▶ About this exercise:
Search the records below for the word "Exadata", then return every line where it appears.

**** Records to process ****

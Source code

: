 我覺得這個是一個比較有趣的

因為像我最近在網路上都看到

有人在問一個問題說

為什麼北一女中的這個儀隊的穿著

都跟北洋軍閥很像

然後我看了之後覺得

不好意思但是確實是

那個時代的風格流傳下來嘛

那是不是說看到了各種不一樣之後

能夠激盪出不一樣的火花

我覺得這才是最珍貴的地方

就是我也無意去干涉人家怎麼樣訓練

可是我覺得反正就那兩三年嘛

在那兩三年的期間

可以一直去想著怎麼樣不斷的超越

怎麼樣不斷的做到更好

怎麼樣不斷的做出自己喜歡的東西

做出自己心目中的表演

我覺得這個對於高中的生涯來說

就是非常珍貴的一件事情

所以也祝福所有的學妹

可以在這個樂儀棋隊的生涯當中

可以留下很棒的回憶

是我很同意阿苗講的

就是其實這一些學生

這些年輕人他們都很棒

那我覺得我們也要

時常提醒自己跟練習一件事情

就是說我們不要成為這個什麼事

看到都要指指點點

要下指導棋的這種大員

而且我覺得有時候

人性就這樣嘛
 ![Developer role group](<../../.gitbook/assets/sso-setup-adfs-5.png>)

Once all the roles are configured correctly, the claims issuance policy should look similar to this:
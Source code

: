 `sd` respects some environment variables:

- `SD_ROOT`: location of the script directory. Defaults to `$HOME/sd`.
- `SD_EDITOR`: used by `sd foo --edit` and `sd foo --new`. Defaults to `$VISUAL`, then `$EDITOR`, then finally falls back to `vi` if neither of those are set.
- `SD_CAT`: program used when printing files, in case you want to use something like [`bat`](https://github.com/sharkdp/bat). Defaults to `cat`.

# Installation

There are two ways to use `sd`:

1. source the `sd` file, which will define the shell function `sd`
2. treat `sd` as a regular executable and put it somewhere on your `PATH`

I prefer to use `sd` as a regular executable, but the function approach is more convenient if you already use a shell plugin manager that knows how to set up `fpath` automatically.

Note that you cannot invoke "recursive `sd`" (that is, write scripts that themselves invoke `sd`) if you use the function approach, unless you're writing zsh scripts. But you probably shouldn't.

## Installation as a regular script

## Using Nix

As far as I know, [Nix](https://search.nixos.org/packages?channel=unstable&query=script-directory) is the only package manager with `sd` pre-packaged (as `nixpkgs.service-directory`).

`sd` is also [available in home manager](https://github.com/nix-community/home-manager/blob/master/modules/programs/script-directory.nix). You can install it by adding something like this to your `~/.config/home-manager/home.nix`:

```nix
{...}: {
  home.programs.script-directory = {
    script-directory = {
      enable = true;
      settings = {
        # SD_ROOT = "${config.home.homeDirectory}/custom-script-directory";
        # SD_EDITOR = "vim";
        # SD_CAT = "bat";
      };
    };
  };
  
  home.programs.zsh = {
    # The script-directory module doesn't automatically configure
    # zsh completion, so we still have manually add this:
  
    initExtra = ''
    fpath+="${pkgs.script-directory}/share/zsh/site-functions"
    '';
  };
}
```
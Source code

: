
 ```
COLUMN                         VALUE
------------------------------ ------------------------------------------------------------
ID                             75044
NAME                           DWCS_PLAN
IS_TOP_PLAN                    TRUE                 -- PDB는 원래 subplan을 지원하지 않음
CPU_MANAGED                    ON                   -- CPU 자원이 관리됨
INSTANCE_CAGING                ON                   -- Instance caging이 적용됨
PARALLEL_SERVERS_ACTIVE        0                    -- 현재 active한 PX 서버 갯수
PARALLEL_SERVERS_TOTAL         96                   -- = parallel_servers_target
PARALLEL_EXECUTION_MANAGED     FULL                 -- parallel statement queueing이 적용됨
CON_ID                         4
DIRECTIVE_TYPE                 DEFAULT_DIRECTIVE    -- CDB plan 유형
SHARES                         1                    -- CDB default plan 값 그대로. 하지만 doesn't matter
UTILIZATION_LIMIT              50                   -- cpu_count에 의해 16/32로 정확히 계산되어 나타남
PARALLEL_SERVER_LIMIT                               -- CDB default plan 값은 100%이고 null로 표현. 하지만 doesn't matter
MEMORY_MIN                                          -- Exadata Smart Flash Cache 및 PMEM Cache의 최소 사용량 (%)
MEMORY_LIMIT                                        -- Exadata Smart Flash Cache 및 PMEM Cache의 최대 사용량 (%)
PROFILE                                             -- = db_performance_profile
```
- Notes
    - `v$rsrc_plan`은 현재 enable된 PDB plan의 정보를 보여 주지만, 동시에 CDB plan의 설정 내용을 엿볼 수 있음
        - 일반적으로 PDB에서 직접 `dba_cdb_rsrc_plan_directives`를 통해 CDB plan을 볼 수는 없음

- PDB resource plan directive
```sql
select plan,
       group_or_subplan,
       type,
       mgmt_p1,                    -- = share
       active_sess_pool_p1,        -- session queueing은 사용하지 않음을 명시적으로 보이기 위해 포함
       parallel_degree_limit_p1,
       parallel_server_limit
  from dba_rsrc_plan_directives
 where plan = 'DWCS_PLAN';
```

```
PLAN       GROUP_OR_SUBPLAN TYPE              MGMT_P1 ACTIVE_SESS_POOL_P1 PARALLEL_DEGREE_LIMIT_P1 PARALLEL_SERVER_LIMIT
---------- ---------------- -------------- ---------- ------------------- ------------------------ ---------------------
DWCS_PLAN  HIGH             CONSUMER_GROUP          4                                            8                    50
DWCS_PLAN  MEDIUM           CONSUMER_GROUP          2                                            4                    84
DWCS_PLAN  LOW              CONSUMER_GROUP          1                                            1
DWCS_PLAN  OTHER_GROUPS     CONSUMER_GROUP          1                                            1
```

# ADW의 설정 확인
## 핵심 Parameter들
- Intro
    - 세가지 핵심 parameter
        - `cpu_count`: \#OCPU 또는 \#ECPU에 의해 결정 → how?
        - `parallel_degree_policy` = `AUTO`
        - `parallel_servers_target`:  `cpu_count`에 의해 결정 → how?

****

▶ The answer:
MEMORY_MIN                                          -- Exadata Smart Flash Cache 및 PMEM Cache의 최소 사용량 (%)
MEMORY_LIMIT                                        -- Exadata Smart Flash Cache 및 PMEM Cache의 최대 사용량 (%)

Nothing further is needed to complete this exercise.